Founder Maurice Tyms not only focuses on the ingredients - the chiles, herbs and spices - but respects them, and how they can balance each other harmoniously. It's in this manner that each and every small-batch hot sauce imparts complex flavors that are built from the "ground up" from simple ingredients, and is pleasing to the palate while enhancing any dish it's paired with. A testament to high quality, Ground-Up Flavor Company’s Lovestuff Five Pepper Sauce went through at least 27 iterations before becoming a final product; a compelling and elegant mixture of green chiles, exotic spices, ginger, garlic, juniper berries and sea salt.
We got a chance to sit down with Maurice Tyms to get a glimpse of what goes into creating the highest quality hot sauce:
1) What inspired you to start Ground-Up Flavor Company and jump into the hot sauce business?
I noticed people close to me were using different kinds of hot sauces for everything that they ate, like Tabasco for this or Sriracha for that and Cholula for another thing. I thought, Why can't we encompass all of that? Why can't we have one sauce that will pair well with anything?

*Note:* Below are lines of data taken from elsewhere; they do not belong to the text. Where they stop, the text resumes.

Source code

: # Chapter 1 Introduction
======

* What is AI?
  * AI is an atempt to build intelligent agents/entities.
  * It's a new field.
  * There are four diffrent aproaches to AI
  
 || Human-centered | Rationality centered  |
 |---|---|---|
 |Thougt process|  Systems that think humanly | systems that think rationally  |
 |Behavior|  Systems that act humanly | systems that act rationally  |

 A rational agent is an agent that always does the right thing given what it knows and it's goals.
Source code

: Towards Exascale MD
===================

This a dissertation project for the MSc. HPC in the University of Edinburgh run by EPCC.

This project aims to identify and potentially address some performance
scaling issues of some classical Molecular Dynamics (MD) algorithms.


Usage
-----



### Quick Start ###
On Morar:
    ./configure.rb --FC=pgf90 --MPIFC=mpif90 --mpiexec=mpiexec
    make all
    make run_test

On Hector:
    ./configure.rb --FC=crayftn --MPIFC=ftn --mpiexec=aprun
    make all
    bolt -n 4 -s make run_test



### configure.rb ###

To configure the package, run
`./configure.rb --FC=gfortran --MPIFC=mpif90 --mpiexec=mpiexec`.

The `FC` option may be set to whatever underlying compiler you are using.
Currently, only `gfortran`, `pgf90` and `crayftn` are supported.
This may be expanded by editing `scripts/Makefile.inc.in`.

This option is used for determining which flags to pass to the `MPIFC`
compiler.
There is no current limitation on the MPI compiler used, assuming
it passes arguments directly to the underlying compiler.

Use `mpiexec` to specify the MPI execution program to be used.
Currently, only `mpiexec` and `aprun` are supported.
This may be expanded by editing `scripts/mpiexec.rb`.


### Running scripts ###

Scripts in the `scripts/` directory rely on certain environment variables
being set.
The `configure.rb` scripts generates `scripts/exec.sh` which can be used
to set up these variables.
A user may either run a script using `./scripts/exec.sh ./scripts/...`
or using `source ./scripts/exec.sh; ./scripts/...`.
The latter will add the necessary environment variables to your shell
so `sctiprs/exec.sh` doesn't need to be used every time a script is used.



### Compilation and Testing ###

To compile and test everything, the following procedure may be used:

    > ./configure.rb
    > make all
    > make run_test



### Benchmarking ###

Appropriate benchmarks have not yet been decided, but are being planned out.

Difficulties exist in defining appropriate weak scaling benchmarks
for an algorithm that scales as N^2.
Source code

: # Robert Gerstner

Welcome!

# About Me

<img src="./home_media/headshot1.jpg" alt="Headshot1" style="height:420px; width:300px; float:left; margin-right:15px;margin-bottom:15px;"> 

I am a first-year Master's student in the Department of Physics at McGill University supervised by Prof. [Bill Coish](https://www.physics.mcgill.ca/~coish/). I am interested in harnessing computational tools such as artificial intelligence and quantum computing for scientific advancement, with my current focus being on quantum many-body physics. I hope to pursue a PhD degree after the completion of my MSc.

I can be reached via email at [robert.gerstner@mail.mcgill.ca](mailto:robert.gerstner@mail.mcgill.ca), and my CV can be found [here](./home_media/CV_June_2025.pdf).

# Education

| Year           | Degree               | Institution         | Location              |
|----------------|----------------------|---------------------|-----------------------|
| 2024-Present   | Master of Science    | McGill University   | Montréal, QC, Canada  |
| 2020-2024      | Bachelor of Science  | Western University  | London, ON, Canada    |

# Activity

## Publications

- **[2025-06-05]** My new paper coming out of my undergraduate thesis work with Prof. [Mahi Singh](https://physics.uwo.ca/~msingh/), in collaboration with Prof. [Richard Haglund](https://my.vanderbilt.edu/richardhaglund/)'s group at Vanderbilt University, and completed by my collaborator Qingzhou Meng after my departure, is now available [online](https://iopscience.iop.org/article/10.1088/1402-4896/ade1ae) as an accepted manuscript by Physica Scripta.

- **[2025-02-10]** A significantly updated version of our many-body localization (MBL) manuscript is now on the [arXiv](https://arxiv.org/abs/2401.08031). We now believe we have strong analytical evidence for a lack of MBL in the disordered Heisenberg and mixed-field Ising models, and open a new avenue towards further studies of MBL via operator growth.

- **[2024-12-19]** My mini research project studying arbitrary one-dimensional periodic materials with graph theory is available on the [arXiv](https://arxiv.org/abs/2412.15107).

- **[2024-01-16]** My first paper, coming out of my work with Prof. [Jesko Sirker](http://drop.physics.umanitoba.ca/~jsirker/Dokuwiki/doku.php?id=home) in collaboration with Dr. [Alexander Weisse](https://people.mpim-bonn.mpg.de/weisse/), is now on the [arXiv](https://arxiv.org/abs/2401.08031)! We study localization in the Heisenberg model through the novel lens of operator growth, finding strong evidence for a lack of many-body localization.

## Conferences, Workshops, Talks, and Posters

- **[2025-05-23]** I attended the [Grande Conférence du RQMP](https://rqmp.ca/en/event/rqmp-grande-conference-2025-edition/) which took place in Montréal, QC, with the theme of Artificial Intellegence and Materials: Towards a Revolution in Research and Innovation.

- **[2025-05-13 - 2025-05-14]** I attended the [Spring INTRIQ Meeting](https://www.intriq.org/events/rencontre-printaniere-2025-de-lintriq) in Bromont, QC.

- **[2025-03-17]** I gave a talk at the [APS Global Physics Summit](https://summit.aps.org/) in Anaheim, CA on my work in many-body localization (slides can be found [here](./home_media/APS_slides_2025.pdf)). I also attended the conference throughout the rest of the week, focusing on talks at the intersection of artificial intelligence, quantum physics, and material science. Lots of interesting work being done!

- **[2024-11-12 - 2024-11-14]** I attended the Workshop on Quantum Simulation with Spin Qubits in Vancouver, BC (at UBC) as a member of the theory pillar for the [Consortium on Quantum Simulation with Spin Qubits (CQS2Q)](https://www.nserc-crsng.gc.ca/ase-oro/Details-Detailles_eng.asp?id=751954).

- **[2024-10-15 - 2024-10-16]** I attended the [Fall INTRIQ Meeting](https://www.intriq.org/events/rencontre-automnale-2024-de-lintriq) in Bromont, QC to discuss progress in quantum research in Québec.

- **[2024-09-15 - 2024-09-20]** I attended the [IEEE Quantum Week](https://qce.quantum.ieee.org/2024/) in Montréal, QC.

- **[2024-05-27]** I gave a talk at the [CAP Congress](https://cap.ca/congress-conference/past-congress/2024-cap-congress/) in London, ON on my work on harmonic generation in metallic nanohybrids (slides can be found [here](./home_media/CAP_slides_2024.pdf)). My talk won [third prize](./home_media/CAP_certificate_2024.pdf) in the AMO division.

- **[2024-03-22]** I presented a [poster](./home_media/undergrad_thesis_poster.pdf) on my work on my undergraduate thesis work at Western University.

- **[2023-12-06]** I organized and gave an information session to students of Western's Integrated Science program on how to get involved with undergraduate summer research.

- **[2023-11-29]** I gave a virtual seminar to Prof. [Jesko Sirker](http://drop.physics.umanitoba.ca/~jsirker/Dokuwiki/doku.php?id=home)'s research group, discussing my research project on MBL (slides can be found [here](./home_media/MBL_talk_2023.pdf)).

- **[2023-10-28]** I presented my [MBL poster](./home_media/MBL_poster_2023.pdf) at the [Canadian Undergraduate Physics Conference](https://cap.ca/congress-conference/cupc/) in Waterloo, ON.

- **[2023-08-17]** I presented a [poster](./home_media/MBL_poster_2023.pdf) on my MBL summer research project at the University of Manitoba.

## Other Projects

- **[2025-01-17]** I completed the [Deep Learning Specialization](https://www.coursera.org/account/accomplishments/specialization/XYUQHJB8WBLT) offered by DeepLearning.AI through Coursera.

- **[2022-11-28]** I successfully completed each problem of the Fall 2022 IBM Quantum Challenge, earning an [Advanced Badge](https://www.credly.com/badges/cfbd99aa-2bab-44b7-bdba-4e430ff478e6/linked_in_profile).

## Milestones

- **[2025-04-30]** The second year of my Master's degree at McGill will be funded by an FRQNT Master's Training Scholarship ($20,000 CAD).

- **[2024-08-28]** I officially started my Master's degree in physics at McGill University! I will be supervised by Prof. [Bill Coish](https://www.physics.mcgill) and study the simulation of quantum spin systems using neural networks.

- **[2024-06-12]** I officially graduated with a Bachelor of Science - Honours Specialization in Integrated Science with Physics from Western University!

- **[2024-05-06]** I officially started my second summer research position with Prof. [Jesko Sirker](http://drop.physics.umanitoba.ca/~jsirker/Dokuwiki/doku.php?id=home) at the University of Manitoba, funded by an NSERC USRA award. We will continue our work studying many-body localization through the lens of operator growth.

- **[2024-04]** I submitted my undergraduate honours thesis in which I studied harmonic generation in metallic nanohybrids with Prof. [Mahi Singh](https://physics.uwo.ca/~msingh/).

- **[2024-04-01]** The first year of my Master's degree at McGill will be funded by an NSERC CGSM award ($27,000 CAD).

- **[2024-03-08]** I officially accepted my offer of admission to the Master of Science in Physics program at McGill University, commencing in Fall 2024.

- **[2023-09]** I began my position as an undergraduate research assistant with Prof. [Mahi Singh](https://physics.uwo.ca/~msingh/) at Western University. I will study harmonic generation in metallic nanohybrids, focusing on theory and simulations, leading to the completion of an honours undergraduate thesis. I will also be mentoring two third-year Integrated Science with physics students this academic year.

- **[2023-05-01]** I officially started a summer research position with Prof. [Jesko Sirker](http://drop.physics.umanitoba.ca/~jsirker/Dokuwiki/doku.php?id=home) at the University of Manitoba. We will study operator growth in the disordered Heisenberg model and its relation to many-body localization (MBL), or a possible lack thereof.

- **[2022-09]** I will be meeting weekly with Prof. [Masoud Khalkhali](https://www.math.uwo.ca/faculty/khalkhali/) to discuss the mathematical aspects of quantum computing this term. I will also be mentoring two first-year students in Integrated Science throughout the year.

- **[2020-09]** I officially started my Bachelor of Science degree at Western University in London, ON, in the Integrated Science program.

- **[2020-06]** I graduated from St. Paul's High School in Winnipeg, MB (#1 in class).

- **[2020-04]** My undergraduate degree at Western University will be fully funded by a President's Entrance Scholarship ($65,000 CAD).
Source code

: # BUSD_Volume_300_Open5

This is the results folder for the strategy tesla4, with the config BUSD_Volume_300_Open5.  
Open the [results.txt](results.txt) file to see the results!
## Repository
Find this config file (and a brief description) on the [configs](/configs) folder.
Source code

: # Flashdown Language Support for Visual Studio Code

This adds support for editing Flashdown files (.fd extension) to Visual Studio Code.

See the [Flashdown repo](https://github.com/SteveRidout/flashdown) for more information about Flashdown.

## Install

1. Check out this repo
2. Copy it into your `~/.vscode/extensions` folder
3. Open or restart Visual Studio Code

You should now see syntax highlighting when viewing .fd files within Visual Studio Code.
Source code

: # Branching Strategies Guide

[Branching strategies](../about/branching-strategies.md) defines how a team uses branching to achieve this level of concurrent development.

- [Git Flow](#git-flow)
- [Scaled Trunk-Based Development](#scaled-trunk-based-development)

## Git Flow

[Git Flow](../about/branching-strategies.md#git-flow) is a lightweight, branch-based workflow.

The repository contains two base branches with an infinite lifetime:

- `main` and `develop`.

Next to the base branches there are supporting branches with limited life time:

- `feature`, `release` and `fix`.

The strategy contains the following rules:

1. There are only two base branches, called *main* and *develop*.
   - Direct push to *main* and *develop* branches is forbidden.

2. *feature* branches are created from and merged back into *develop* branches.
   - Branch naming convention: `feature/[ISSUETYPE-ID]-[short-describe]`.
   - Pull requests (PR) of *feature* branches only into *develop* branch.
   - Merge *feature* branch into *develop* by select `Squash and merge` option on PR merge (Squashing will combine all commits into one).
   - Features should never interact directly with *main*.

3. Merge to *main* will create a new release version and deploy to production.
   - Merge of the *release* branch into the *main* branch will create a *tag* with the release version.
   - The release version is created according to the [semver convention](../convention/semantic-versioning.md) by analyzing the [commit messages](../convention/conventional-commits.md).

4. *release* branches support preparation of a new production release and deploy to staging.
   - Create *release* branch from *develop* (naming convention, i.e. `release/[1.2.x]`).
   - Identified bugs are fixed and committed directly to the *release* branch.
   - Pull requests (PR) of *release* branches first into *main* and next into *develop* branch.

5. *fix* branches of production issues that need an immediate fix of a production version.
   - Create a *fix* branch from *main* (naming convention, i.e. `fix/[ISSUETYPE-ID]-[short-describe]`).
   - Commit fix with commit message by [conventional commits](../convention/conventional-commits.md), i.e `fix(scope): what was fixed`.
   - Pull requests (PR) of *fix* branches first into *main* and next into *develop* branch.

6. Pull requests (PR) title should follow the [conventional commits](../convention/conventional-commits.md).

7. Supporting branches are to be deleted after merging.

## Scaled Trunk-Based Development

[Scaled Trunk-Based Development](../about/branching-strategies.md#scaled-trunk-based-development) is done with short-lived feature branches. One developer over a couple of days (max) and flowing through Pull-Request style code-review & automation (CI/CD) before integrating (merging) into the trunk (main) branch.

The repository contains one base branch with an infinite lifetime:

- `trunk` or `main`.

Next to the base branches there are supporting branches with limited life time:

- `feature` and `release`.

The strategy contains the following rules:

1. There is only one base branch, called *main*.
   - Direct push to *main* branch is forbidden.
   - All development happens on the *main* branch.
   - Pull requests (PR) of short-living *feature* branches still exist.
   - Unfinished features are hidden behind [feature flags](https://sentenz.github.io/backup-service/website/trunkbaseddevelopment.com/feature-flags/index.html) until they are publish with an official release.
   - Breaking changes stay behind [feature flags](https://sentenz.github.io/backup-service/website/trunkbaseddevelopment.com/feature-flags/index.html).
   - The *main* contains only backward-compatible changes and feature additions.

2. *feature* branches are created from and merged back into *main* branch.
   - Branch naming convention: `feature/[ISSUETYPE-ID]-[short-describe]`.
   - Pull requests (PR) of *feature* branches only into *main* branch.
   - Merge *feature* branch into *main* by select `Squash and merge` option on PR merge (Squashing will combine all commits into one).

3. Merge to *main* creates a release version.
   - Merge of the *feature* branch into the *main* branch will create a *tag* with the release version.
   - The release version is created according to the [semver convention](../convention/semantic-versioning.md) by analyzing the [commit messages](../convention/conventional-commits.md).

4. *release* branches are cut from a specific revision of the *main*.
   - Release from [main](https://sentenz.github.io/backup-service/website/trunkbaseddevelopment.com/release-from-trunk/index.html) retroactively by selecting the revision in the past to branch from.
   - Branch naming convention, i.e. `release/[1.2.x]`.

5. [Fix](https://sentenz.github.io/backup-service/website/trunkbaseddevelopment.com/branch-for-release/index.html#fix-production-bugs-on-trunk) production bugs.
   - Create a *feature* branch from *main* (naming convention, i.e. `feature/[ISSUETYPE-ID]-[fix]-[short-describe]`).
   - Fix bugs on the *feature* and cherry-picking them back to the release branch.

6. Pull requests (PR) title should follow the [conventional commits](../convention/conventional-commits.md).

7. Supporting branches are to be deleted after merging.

I love cooking, and I happened to be in my French technique phase at the time and making a lot of sauces. So I just started making pepper sauces on my own. I started playing around with chiles and began discovering a whole world of peppers that were so varied in color, size, flavor, spice and weight, it's amazing.
Some hot sauce brands are only about the heat. They want their sauces to be hotter and hotter, and their branding is just flames and skulls. It made me angry, and that’s what inspired me. I thought: we can do better. I don't mean us as a company, but as an industry. I decided to make a recipe that changes the way people view and talk about hot sauce. We thought about our packaging and being different in that way. We want to look elegant, and sleek, like we take ourselves seriously.
2) What makes your hot sauce special? Is there a secret ingredient?
It's versatile, it's tasty, and it's got character. My focus from the beginning was to make a flavorful pepper sauce that was not red, that was classy and elegant, and that was versatile—meaning it could pair well with any food. It took me 27 recipes to get to that. We used different maturation techniques, different salts, vinegars and herbs until we got it right. We also crush our chiles fresh before cooking, to make sure they bottle with that brightness. That's what makes Lovestuff special. It's the sauce that I set out to make.
As for the ingredients, we focused on green chiles for our flagship, which makes for a vibrant green sauce rather than the usual red. In that way, Lovestuff stands out and represents other chilies; after all, most chiles aren't even red! I want people to think about the actual chipotle, or the ancho, or the habanero in their hot sauce as well as the salts and herbs and acidifiers and how they come together to form a cohesive flavor unit. The ingredients make all the difference. There are more ingredients that go into that the bottle than just "hot."
I want the conversation about hot sauce to change a little bit, so I wanted to offer something that makes you ask questions, like "What kind of chiles do you use?", "What kind of maceration techniques do you use?"—and hopefully away from that one question that everyone asks, which is "Is this hot?"
3) Some of your hot sauce offerings change with the season. What inspires you when creating a new batch?
There's no one thing, really. I cook a lot already, and it's the same ideology: I have these ingredients, let's put them together. I want to make something really tasty and unique—that's it. If there's a chile I haven't worked with before, I'll try it out and see what I can pair it with—a salt or a vinegar or an oil—and just see what
happens. When it's really, really, really tasty, we'll try to reproduce it. It's like rochambeaux but with chiles and spices. It's fun.
4) Lovestuff Five Pepper Sauce is your flagship sauce. What is your favorite way to use it?
I like making bearnaise sauce with it. The first time I made it, I just couldn't believe how delicious it was. I did it again, just to make sure I wasn't crazy, and it was still delicious. I then shared it with some friends and neighbors and they enjoyed it as well. I also do a Lovestuff vinaigrette with white vinegar, fish sauce, olive oil, a little black pepper, and our sauce. It's amazing and so simple.